Looking ahead, prime, sustainable office spaces are expected to outperform in an otherwise challenging market. The flight to quality will likely drive continued demand for high-end developments, even as broader rent levels decline. London's global reputation as a hub for finance, technology, and creative industries ensures its long-term competitiveness despite current headwinds.
London's office investment market is gradually regaining momentum following an unusually quiet half-year period, with approximately £1.6 billion transacted in Q3 2024. While this figure represents a 35% increase compared to the previous quarter, it is still less than half the 10-year quarterly average of £3.8 billion. The number of buildings under offer has risen sharply in recent months, but a significant recovery in investment volumes is widely expected only in the second half of 2025.
Persistently high borrowing costs and a disconnect between buyer and seller pricing continue to hamper activity, particularly for larger transactions. In December 2024, Blackstone abandoned a £300 million deal for the Can of Ham office building in the City of London after Nuveen declined to lower its £322 million asking price. Remarkably, the first three quarters of 2024 saw no deals exceeding £100 million in the City—a first for this century. While yields have stabilised after a significant upward shift during the downturn, hopes for further interest rate cuts are stalling some deals as owners anticipate higher valuations in the future. Examples include the paused sales of 5 Churchill Place in Docklands and 20 Old Bailey in the City.

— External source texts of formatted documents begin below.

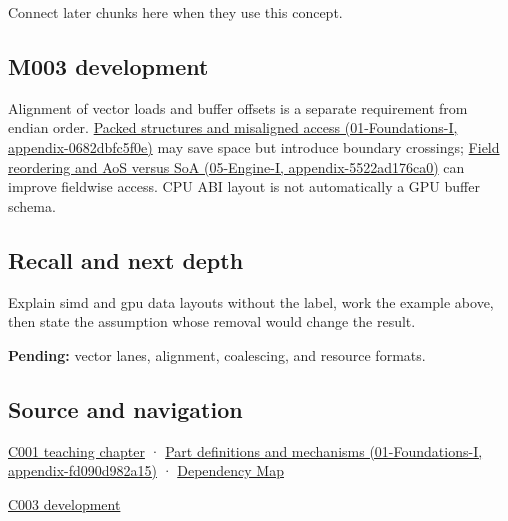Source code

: Connect later chunks here when they use this concept.

\subsection{M003 development}\label{m003-development}

Alignment of vector loads and buffer offsets is a separate requirement from endian order. \href{}{Packed structures and misaligned access (01-Foundations-I, appendix-0682dbfc5f0e)} may save space but introduce boundary crossings; \href{}{Field reordering and AoS versus SoA (05-Engine-I, appendix-5522ad176ca0)} can improve fieldwise access. CPU ABI layout is not automatically a GPU buffer schema.

\subsection{Recall and next depth}\label{recall-and-next-depth}

Explain simd and gpu data layouts without the label, work the example above, then state the assumption whose removal would change the result.

\textbf{Pending:} vector lanes, alignment, coalescing, and resource formats.

\subsection{Source and navigation}\label{source-and-navigation}

\href{Continuous\%20Notes/Computing\%20Foundations\%20-\%20From\%20Bits\%20to\%20C++\%20and\%20Systems\%20APIs\#From\%20a\%20signal\%20to\%20an\%20interpretation}{C001 teaching chapter} · \href{}{Part definitions and mechanisms (01-Foundations-I, appendix-fd090d982a15)} · \hyperref[appendix-4ad47bdd269a]{Dependency Map}

\href{Continuous\%20Notes/Computing\%20Foundations\%20-\%20From\%20Bits\%20to\%20C++\%20and\%20Systems\%20APIs\#Where\%20the\%20bytes\%20live}{C003 development}
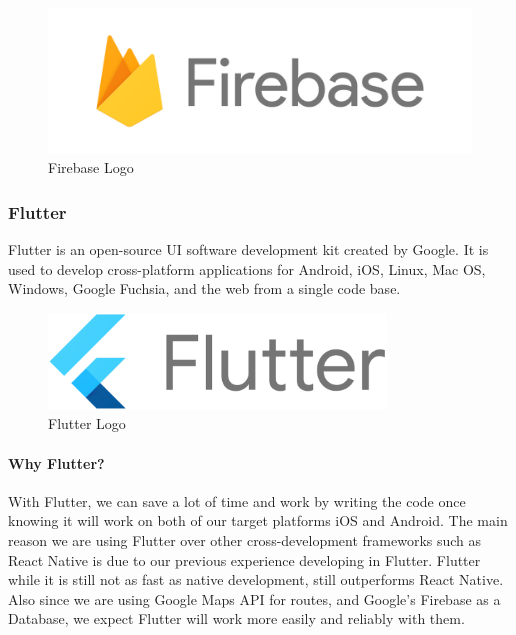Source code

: \documentclass[a4paper, 12pt]{article} %
\begin{document}
                \begin{figure}[h]
                    \centering
                    \includegraphics[width=1\textwidth]{Firebase_Logo.png}
                    \caption{Firebase Logo \cite{firebase_logo}}
                    \label{fig:Firebase Logo}
                \end{figure}
            \pagebreak
            \subsubsection{Flutter}
                Flutter is an open-source UI software development kit created by Google. It is used to develop cross-platform applications for Android, iOS, Linux, Mac OS, Windows, Google Fuchsia, and the web from a single code base. \cite{flutter_wiki}
                \begin{figure}[h] %
                    \centering
                    \includegraphics[width=0.8\textwidth]{Google-flutter-logo.png}
                    \caption{Flutter Logo \cite{flutter_logo}}
                    \label{fig: Flutter Logo}
                \end{figure}
                \paragraph{Why Flutter?}
                With Flutter, we can save a lot of time and work by writing the code once knowing it will work on both of our target platforms iOS and Android. The main reason we are using Flutter over other cross-development frameworks such as React Native is due to our previous experience developing in Flutter. Flutter while it is still not as fast as native development, still outperforms React Native. Also since we are using Google Maps API for routes, and Google's Firebase as a Database, we expect Flutter will work more easily and reliably with them. 
            \pagebreak
\end{document}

East Asian investors, historically prominent players in London’s office market, have shifted to become net sellers. Several high-profile transactions illustrate this trend: Chinese Estates sold 14 St George Street in Mayfair for £125.4 million, while the Langham Estate sold the Lotus portfolio in Noho for £300 million. Both sales were to New York-based hedge fund Elliott Management, underscoring growing American interest. Other notable sales include Lai Wing-to's disposal of 291 Oxford Street to J.P. Morgan for £70 million and the ongoing listing of CC Land's Vodafone headquarters in Paddington. Higher domestic interest rates and challenging economic conditions are driving this East Asian divestment wave.

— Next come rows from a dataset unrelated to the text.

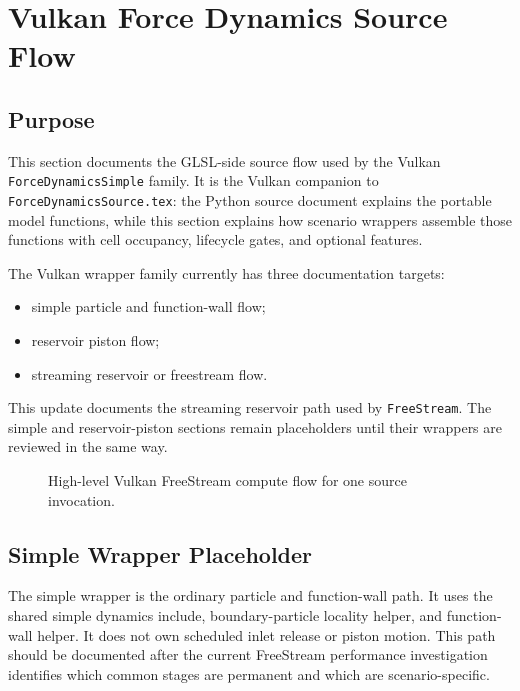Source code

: \newpage
\section{Vulkan Force Dynamics Source Flow}

\subsection{Purpose}

This section documents the GLSL-side source flow used by the Vulkan
\texttt{ForceDynamicsSimple} family.  It is the Vulkan companion to
\texttt{ForceDynamicsSource.tex}: the Python source document explains the
portable model functions, while this section explains how scenario wrappers
assemble those functions with cell occupancy, lifecycle gates, and optional
features.

The Vulkan wrapper family currently has three documentation targets:
\begin{itemize}
    \item simple particle and function-wall flow;
    \item reservoir piston flow;
    \item streaming reservoir or freestream flow.
\end{itemize}

This update documents the streaming reservoir path used by
\texttt{FreeStream}.  The simple and reservoir-piston sections remain
placeholders until their wrappers are reviewed in the same way.

\begin{figure}[htbp]
\centering
\resizebox{0.98\textwidth}{!}{}
\caption{High-level Vulkan FreeStream compute flow for one source invocation.}
\label{fig:vulkan-force-dynamics-flow}
\end{figure}

\clearpage

\subsection{Simple Wrapper Placeholder}

The simple wrapper is the ordinary particle and function-wall path.  It uses
the shared simple dynamics include, boundary-particle locality helper, and
function-wall helper.  It does not own scheduled inlet release or piston
motion.  This path should be documented after the current FreeStream
performance investigation identifies which common stages are permanent and
which are scenario-specific.

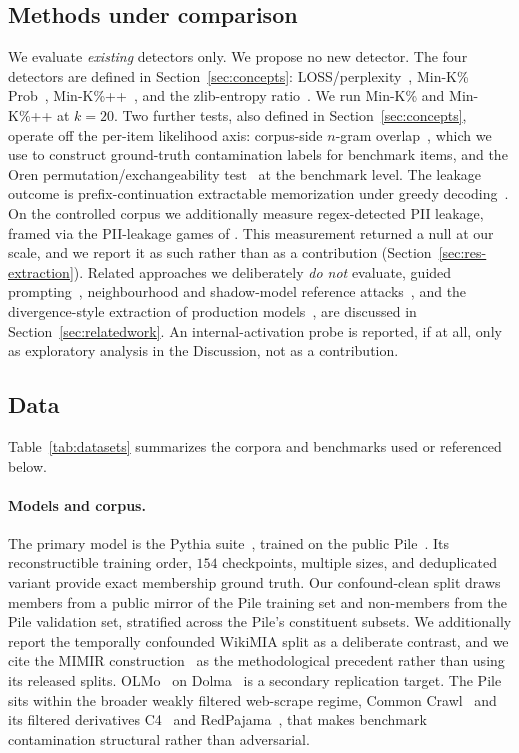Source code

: \subsection{Methods under comparison}
We evaluate \emph{existing} detectors only. We propose no new detector. The four
detectors are defined in Section~\ref{sec:concepts}: LOSS/perplexity~\citep{yeom2018privacy},
Min-K\% Prob~\citep{shi2024detecting}, Min-K\%++~\citep{zhang2025minkpp}, and the
zlib-entropy ratio~\citep{carlini2021extracting}. We run Min-K\% and Min-K\%++ at $k=20$.
Two further tests, also defined in Section~\ref{sec:concepts}, operate off the per-item
likelihood axis: corpus-side $n$-gram overlap~\citep{brown2020gpt3}, which we use to
construct ground-truth contamination labels for benchmark items, and the Oren
permutation/exchangeability test~\citep{oren2024proving} at the benchmark level. The
leakage outcome is prefix-continuation extractable memorization under greedy
decoding~\citep{carlini2023quantifying}. On the controlled corpus we additionally measure
regex-detected PII leakage, framed via the PII-leakage games of
\citet{lukas2023pii}. This measurement returned a null at our scale, and we report it as
such rather than as a contribution (Section~\ref{sec:res-extraction}). Related approaches
we deliberately \emph{do not}
evaluate, guided prompting~\citep{golchin2024timetravel}, neighbourhood and shadow-model
reference attacks~\citep{mattern2023neighbourhood,shokri2017membership}, and the
divergence-style extraction of production
models~\citep{nasr2025scalable}, are discussed in Section~\ref{sec:relatedwork}.
An internal-activation probe is reported, if at all, only as exploratory
analysis in the Discussion, not as a contribution.

\subsection{Data}
Table~\ref{tab:datasets} summarizes the corpora and benchmarks used or referenced below.

\paragraph{Models and corpus.} The primary model is the Pythia
suite~\citep{biderman2023pythia}, trained on the public Pile~\citep{gao2020pile}. Its
reconstructible training order, $154$ checkpoints, multiple sizes, and deduplicated
variant provide exact membership ground truth. Our confound-clean split draws members
from a public mirror of the Pile training set and non-members from the Pile validation
set, stratified across the Pile's constituent subsets. We additionally report the
temporally confounded WikiMIA split as a deliberate contrast, and we cite the MIMIR
construction~\citep{duan2024mia} as the methodological precedent rather than using its
released splits. OLMo~\citep{groeneveld2024olmo} on Dolma~\citep{soldaini2024dolma} is a
secondary replication target. The Pile sits within the broader weakly filtered
web-scrape regime, Common Crawl~\citep{commoncrawl} and its filtered derivatives
C4~\citep{raffel2020c4,dodge2021c4} and RedPajama~\citep{weber2024redpajama}, that makes
benchmark contamination structural rather than adversarial.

American investors are capitalising on current conditions, leveraging relatively low prices to secure value-added and redevelopment opportunities. UK institutions are also re-entering the market, as demonstrated by Legal & General's October 2024 acquisition of 38 Finsbury Square—a vacant building near Liverpool Street Elizabeth Line station—for around £20 million.

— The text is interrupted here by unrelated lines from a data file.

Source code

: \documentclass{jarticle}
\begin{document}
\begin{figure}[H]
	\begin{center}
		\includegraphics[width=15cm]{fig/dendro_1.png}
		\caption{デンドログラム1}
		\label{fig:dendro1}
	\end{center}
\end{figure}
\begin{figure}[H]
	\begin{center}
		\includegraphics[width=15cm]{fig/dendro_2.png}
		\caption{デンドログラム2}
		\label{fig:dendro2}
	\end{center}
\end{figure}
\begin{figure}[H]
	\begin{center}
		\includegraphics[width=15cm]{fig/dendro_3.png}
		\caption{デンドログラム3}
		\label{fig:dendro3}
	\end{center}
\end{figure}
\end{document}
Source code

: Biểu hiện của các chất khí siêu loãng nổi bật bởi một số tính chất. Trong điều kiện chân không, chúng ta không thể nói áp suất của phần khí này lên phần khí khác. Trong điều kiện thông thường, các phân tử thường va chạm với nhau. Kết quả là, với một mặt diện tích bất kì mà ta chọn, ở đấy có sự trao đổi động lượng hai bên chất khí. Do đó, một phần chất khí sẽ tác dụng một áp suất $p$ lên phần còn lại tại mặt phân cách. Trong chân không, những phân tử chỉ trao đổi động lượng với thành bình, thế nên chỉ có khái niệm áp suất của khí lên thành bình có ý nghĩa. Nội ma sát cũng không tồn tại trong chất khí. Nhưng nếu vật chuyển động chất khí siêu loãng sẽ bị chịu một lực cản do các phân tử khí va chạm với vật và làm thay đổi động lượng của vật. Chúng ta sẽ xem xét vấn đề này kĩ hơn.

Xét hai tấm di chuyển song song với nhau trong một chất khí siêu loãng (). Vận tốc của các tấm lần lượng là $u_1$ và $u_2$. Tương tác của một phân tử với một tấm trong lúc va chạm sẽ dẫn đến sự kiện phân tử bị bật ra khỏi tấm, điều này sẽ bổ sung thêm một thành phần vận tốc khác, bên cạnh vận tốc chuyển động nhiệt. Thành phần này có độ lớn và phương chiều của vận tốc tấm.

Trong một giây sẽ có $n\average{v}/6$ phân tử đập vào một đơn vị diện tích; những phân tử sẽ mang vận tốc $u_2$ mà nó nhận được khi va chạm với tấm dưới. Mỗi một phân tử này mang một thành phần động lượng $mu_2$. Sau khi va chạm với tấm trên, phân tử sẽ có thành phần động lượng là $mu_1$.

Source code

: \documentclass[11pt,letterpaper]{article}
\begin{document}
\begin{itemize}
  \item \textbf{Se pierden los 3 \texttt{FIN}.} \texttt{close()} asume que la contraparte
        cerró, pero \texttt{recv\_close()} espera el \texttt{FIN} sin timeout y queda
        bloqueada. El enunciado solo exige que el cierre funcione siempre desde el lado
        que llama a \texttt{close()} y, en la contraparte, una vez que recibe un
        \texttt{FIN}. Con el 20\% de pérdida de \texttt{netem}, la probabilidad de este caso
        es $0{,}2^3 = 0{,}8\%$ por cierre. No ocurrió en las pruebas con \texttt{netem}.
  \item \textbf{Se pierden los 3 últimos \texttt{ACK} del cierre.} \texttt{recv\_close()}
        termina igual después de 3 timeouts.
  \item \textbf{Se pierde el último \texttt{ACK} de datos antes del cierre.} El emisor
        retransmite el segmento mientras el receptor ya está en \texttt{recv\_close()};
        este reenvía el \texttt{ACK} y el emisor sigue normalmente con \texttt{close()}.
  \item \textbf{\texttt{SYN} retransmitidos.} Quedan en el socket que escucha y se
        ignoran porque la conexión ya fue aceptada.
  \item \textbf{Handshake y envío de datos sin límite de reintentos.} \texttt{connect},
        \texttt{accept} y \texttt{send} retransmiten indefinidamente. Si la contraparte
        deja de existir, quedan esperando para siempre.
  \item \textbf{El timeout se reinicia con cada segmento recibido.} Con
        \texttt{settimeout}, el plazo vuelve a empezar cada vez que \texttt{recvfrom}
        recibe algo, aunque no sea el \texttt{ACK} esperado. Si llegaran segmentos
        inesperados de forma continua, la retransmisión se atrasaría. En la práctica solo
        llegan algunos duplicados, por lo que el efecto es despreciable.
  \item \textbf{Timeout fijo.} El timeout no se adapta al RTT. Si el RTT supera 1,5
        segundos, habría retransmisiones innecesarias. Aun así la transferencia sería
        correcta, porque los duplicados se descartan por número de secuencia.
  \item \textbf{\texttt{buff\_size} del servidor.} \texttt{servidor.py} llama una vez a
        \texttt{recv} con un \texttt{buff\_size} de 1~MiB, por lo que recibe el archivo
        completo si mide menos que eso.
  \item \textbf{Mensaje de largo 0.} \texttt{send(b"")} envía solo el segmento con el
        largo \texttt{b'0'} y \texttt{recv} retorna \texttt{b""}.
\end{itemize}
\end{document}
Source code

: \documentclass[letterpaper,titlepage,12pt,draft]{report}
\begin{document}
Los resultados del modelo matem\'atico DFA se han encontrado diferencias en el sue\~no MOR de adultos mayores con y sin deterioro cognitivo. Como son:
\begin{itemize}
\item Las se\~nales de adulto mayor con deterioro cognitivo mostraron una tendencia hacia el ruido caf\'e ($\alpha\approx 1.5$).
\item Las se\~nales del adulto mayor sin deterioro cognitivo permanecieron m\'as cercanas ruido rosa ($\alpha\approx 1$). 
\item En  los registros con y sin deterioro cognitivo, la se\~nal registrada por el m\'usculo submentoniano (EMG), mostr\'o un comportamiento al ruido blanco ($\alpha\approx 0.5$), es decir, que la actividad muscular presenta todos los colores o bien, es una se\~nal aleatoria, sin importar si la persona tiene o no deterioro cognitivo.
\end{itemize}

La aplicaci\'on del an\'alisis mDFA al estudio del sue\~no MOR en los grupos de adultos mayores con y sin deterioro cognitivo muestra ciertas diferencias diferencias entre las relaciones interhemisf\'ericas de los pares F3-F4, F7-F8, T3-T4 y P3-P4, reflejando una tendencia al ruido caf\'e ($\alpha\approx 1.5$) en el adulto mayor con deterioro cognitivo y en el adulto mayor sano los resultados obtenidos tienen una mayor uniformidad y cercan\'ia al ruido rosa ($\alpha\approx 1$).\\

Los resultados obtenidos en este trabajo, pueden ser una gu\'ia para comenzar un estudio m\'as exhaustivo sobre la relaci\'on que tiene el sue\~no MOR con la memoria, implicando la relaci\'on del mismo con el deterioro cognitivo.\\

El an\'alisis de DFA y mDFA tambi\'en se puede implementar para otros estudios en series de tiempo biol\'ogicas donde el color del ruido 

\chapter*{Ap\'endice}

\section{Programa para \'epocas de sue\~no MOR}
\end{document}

Recent standout deals have emphasised redevelopment potential, aligning with the "flight-to-quality" trend. Developers Edge and Mitsubishi acquired a prime site on Shaftesbury Avenue for £148 million, significantly below its 2018 sale price of £267 million. The West End, especially submarkets like Noho and Soho, continues to attract opportunistic investments, driven by its proximity to Elizabeth Line stations. A notable transaction involved Lothbury and Japan's Nomura purchasing a 50% stake in The Fitzrovia development via a £180 million forward-funding deal, marking increased Japanese interest in London’s property market.
Properties with conversion potential are particularly sought after. For instance, Diageo's former West London headquarters was purchased for £21 million with plans for an office-to-hotel conversion. Similarly, Royal London committed £192.5 million to redevelop 1 Triton Square in Noho into a life sciences facility in collaboration with British Land.
Overall, the investment market shows signs of recovery, driven by strategic repositioning, value-add plays, and the enduring appeal of London’s prime locations. While challenges remain, particularly for less competitive submarkets, the flight-to-quality trend and sustained interest in redevelopment opportunities suggest a pathway to renewed vibrancy.